→ REQUIREMENT:
Pictures aside, please retype the whole listing word for word.

→ DATA PROVIDED:
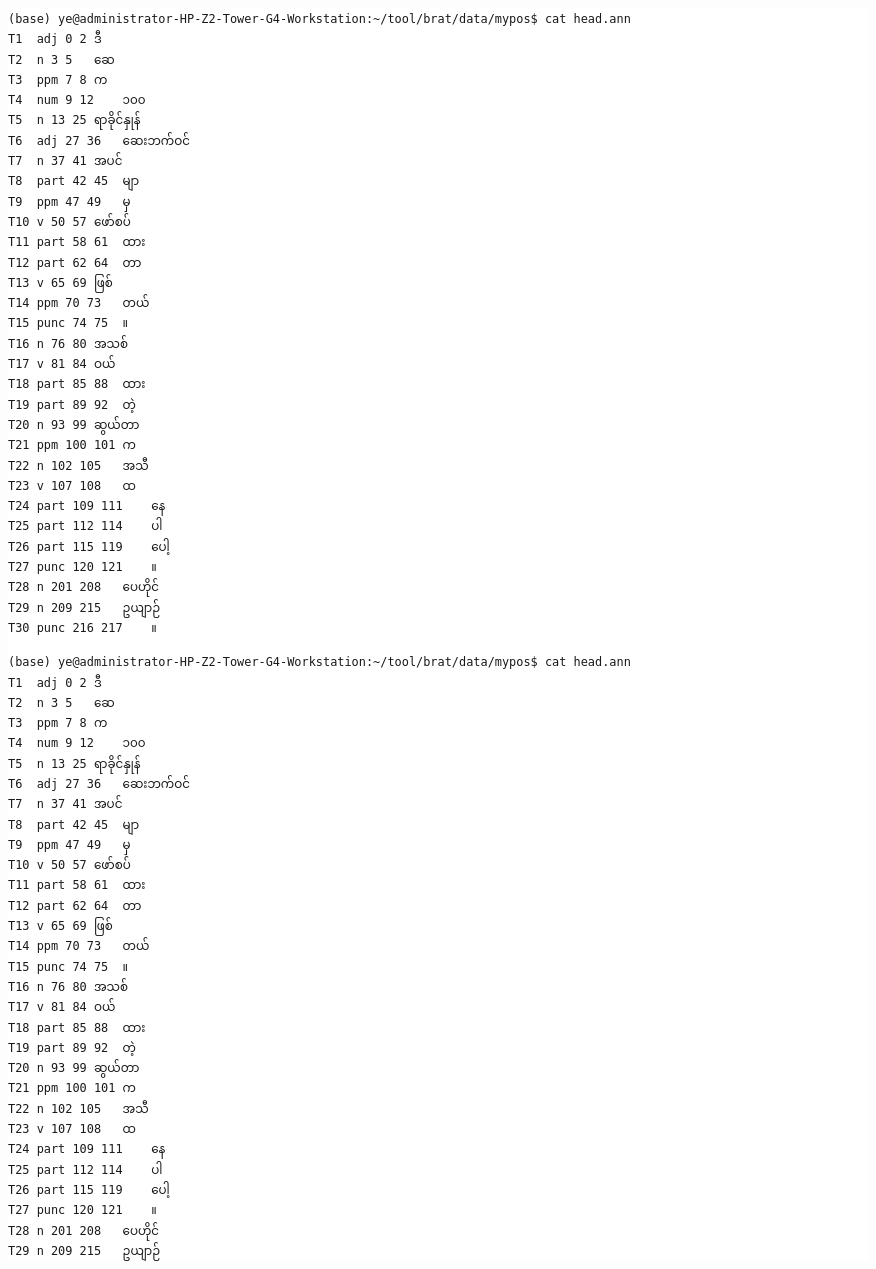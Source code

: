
 ```
(base) ye@administrator-HP-Z2-Tower-G4-Workstation:~/tool/brat/data/mypos$ cat head.ann 
T1	adj 0 2	ဒီ
T2	n 3 5	ဆေ
T3	ppm 7 8	က
T4	num 9 12	၁၀၀
T5	n 13 25	ရာခိုင်နှုန်
T6	adj 27 36	ဆေးဘက်ဝင်
T7	n 37 41	အပင်
T8	part 42 45	မျာ
T9	ppm 47 49	မှ
T10	v 50 57	ဖော်စပ်
T11	part 58 61	ထား
T12	part 62 64	တာ
T13	v 65 69	ဖြစ်
T14	ppm 70 73	တယ်
T15	punc 74 75	။
T16	n 76 80	အသစ်
T17	v 81 84	ဝယ်
T18	part 85 88	ထား
T19	part 89 92	တဲ့
T20	n 93 99	ဆွယ်တာ
T21	ppm 100 101	က
T22	n 102 105	အသီ
T23	v 107 108	ထ
T24	part 109 111	နေ
T25	part 112 114	ပါ
T26	part 115 119	ပေါ့
T27	punc 120 121	။
T28	n 201 208	ပေဟိုင်
T29	n 209 215	ဥယျာဉ်
T30	punc 216 217	။
```

```
(base) ye@administrator-HP-Z2-Tower-G4-Workstation:~/tool/brat/data/mypos$ cat head.ann 
T1	adj 0 2	ဒီ
T2	n 3 5	ဆေ
T3	ppm 7 8	က
T4	num 9 12	၁၀၀
T5	n 13 25	ရာခိုင်နှုန်
T6	adj 27 36	ဆေးဘက်ဝင်
T7	n 37 41	အပင်
T8	part 42 45	မျာ
T9	ppm 47 49	မှ
T10	v 50 57	ဖော်စပ်
T11	part 58 61	ထား
T12	part 62 64	တာ
T13	v 65 69	ဖြစ်
T14	ppm 70 73	တယ်
T15	punc 74 75	။
T16	n 76 80	အသစ်
T17	v 81 84	ဝယ်
T18	part 85 88	ထား
T19	part 89 92	တဲ့
T20	n 93 99	ဆွယ်တာ
T21	ppm 100 101	က
T22	n 102 105	အသီ
T23	v 107 108	ထ
T24	part 109 111	နေ
T25	part 112 114	ပါ
T26	part 115 119	ပေါ့
T27	punc 120 121	။
T28	n 201 208	ပေဟိုင်
T29	n 209 215	ဥယျာဉ်
```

→ YOUR SOLUTION:
Source code

:
 ```
(base) ye@administrator-HP-Z2-Tower-G4-Workstation:~/tool/brat/data/mypos$ cat head.ann 
T1	adj 0 2	ဒီ
T2	n 3 5	ဆေ
T3	ppm 7 8	က
T4	num 9 12	၁၀၀
T5	n 13 25	ရာခိုင်နှုန်
T6	adj 27 36	ဆေးဘက်ဝင်
T7	n 37 41	အပင်
T8	part 42 45	မျာ
T9	ppm 47 49	မှ
T10	v 50 57	ဖော်စပ်
T11	part 58 61	ထား
T12	part 62 64	တာ
T13	v 65 69	ဖြစ်
T14	ppm 70 73	တယ်
T15	punc 74 75	။
T16	n 76 80	အသစ်
T17	v 81 84	ဝယ်
T18	part 85 88	ထား
T19	part 89 92	တဲ့
T20	n 93 99	ဆွယ်တာ
T21	ppm 100 101	က
T22	n 102 105	အသီ
T23	v 107 108	ထ
T24	part 109 111	နေ
T25	part 112 114	ပါ
T26	part 115 119	ပေါ့
T27	punc 120 121	။
T28	n 201 208	ပေဟိုင်
T29	n 209 215	ဥယျာဉ်
T30	punc 216 217	။
```

```
(base) ye@administrator-HP-Z2-Tower-G4-Workstation:~/tool/brat/data/mypos$ cat head.ann 
T1	adj 0 2	ဒီ
T2	n 3 5	ဆေ
T3	ppm 7 8	က
T4	num 9 12	၁၀၀
T5	n 13 25	ရာခိုင်နှုန်
T6	adj 27 36	ဆေးဘက်ဝင်
T7	n 37 41	အပင်
T8	part 42 45	မျာ
T9	ppm 47 49	မှ
T10	v 50 57	ဖော်စပ်
T11	part 58 61	ထား
T12	part 62 64	တာ
T13	v 65 69	ဖြစ်
T14	ppm 70 73	တယ်
T15	punc 74 75	။
T16	n 76 80	အသစ်
T17	v 81 84	ဝယ်
T18	part 85 88	ထား
T19	part 89 92	တဲ့
T20	n 93 99	ဆွယ်တာ
T21	ppm 100 101	က
T22	n 102 105	အသီ
T23	v 107 108	ထ
T24	part 109 111	နေ
T25	part 112 114	ပါ
T26	part 115 119	ပေါ့
T27	punc 120 121	။
T28	n 201 208	ပေဟိုင်
T29	n 209 215	ဥယျာဉ်
```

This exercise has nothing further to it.